Eh... tunggu tunggu gue gak salah lihat. Abang meluk cwe itu bahkan mencium pucuk kepala tuh cwe. Gila tuh cewek pakai pelet apa, sampai abang gue pun luluh.


"Abang macam apa kalian ini. Tega melukai hati adiknya sendiri" ucap Davin.


Adik?


Wait wait


Gue gak salah dengarkan?!


Cwe itu melepas pelukan bang Davin


"AKU BENCI SAMA ABANG SEMUA!" Teriak adk gue lalu lari kedalam rumah.


Jedar.


What itu adik perempuan gue. Dan gue bikin dia nangis. Rasanya sakit tapi tak berdarah broo 😨


"Ngomong ngomong gue udah siapin jarum khusus untuk kalian. Bersiap lah! Gue gak akan menjamin nyawa kalian karena gue belum punya penawar racunnya" ucap Davin dingin dan senyum mematikan.


'Anjir ngeri banget tuh muka bang Davin' ucao gue dalam hati.


"Sebaiknya kalian jangan mengganggu Deva dulu. Oh ya om tante aku pamit dulu ya" ucap kak Rio sambil menyalami tangan papa mama. Eh tuh teh Rio sejak kapan disitu? gue baru sadar ada dia.


"Loh kamu gak masuk ke dalam dulu Rio. Pasti kamu capekkan, mending kamu tidur dikamar biasa untuk jaga-jaga jika Deva emosi" ucap mama gue.


Rio permisi masuk kedelam rumah. Tinggal gue, 2S dan orang tua gue. Orang tua gue natap kami dengan tatapan yang sulit diartikan.

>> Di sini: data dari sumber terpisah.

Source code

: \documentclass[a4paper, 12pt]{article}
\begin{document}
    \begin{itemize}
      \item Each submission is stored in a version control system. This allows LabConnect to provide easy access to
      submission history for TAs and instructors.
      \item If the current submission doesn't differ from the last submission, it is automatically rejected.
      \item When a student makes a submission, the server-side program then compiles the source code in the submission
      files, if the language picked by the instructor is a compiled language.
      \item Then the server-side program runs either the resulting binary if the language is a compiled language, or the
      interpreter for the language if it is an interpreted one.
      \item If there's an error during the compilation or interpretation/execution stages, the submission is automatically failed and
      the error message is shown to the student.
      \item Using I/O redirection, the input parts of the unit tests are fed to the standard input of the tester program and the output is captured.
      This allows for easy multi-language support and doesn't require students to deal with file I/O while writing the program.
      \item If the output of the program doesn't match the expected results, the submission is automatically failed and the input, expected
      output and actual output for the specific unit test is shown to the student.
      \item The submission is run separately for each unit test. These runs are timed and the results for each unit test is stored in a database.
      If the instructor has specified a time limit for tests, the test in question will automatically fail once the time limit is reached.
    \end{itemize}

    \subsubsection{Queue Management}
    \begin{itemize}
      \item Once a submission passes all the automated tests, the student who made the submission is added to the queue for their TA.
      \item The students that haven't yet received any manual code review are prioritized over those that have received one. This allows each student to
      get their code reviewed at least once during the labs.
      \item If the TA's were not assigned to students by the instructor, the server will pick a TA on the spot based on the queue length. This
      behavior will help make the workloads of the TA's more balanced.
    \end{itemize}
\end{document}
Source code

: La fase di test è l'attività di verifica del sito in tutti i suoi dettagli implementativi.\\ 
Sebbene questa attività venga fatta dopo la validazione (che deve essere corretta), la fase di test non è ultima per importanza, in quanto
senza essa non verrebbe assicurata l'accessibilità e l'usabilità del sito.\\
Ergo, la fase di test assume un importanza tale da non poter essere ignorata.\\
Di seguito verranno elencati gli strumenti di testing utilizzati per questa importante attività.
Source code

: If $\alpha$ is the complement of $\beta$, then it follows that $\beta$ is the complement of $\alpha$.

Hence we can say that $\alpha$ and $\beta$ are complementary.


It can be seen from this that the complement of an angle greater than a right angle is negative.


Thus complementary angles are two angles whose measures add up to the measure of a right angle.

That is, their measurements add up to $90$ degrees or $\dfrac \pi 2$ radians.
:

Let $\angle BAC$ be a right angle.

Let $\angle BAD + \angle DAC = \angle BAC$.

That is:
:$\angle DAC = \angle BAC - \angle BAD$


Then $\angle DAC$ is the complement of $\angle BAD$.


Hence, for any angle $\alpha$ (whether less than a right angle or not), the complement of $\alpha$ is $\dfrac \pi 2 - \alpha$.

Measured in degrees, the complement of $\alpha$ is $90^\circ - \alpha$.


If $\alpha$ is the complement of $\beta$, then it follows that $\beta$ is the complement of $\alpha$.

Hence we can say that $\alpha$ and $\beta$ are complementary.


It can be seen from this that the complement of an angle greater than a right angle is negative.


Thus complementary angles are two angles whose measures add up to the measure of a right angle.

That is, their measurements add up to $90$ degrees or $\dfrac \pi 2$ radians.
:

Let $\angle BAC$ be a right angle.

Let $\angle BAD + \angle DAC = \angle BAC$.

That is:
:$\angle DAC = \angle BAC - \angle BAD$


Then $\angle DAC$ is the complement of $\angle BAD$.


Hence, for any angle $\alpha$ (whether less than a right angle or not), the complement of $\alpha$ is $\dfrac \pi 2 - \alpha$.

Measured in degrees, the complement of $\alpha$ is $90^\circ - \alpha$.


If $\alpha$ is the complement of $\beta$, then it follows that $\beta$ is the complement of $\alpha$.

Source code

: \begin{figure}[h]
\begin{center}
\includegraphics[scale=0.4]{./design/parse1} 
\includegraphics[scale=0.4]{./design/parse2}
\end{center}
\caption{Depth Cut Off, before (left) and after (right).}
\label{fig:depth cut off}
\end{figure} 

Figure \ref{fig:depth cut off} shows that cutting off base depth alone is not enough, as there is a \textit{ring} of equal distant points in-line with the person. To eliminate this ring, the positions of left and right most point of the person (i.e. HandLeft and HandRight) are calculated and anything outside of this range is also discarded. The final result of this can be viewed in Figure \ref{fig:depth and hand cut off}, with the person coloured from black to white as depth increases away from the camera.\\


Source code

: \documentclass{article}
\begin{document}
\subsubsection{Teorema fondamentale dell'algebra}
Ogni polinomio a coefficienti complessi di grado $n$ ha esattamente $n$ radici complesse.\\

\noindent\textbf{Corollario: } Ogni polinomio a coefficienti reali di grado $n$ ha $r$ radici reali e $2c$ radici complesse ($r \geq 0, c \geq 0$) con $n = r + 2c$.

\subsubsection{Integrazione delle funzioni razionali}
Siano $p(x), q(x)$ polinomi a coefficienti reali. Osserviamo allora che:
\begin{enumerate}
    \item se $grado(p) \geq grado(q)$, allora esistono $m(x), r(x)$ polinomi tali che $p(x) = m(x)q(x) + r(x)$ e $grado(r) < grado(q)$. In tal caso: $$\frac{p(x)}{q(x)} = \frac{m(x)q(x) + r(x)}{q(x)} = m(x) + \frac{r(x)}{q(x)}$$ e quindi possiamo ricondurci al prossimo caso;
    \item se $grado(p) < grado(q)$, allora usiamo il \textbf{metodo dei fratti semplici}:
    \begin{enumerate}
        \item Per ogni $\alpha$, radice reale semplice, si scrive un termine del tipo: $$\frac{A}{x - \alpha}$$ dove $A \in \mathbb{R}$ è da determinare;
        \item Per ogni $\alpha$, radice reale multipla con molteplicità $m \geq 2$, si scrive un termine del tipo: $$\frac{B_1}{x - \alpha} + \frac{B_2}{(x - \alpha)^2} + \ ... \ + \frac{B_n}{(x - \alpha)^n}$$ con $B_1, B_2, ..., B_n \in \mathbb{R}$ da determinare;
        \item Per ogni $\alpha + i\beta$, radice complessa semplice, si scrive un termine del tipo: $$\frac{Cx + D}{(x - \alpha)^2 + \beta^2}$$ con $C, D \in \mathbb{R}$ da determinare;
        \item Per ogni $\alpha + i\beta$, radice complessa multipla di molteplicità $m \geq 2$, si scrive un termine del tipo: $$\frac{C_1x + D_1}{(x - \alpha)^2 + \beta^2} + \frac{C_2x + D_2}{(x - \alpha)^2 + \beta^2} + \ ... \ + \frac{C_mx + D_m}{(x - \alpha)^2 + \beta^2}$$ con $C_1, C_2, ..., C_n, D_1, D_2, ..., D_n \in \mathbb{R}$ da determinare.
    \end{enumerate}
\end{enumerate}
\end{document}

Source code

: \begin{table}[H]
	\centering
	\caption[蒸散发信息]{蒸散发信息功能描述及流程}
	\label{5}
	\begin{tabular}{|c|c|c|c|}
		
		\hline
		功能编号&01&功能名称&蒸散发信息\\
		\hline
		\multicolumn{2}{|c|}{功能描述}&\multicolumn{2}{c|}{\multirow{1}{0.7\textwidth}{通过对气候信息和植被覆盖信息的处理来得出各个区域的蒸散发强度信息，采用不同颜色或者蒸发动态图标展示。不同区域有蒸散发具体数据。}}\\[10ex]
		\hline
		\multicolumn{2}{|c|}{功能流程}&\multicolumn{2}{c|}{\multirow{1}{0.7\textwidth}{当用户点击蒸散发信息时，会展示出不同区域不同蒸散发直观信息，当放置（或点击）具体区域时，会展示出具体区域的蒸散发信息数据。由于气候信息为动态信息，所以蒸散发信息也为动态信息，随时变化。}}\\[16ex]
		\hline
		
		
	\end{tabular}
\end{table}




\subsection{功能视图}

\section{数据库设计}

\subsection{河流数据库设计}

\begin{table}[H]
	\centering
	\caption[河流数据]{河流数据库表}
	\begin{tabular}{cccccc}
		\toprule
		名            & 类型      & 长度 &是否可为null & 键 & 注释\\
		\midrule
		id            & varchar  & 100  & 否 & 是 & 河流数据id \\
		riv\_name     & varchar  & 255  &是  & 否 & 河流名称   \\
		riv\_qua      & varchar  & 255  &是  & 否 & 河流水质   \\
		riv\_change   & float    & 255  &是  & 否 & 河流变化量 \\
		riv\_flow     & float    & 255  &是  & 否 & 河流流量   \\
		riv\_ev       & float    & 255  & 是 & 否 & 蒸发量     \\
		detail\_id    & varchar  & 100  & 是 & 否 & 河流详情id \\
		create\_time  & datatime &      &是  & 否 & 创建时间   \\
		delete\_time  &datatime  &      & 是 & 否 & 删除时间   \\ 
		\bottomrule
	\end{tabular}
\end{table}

Ok fiks gue + 2 S pasti bakal dalam masalah.


David POV end


Davin POV


Semua keluarga gue keluar setelah mendengar penjelasan bi Inem tadi. Sedangkan gue? Gue masih duduk manis di sofa Why? Karena gue ngerasa aura yang gak asing.


Gue dengar 2 S membentak seseorang. Dan aura ini makin kuat. Tunggu gue tau ini aura milik siapa.


Ini milik DEVA...


Abang tolongin Deva.


Gue dengar suara Deva lewat telepati. Astaga apa yang mereka lakukan ke adik cantik gue.


Gue panik langsung keluar. Gue lihat disitu ada kak Rio yang menyilangkan tangan didadanya. Tangan gue mengepal nahan emosi lihat Adik gue nangis dipelukan papa. Saudara -saudara gue malah bentak Deva.


"Cukup!" tegas gue. Gue langsung dekati Deva. Memeluk dan mencium pucuk kepalanya. Deva membalas pelukan gue sambil sesegukan.


"Abang macam apa kalian ini. Tega melukai hati adiknya sendiri" ucap gue. Deva melepas pelukan gue.


"AKU BENCI SAMA ABANG SEMUA!" Teriak adik gue lalu lari kedalam rumah.


"Ngomong - ngomong gue udah siapin jarum khusus untuk kalian. Bersiap lah. Gue gak akan menjamin nyawa kalian karena gue belum punya penawar racunnya" ucap gue dingin dan senyum mematikan.


Gue benci lihat adik kecil gue nangis, apalagi ada yang bentak dia meski tidak sengaja. Gue pergi ke kamar Deva saat gue ketuk pintu tidak ada jawaban. Gue gak berani ganggu dia saat ini. Dapat dipastikan dia sedang ingin sendiri.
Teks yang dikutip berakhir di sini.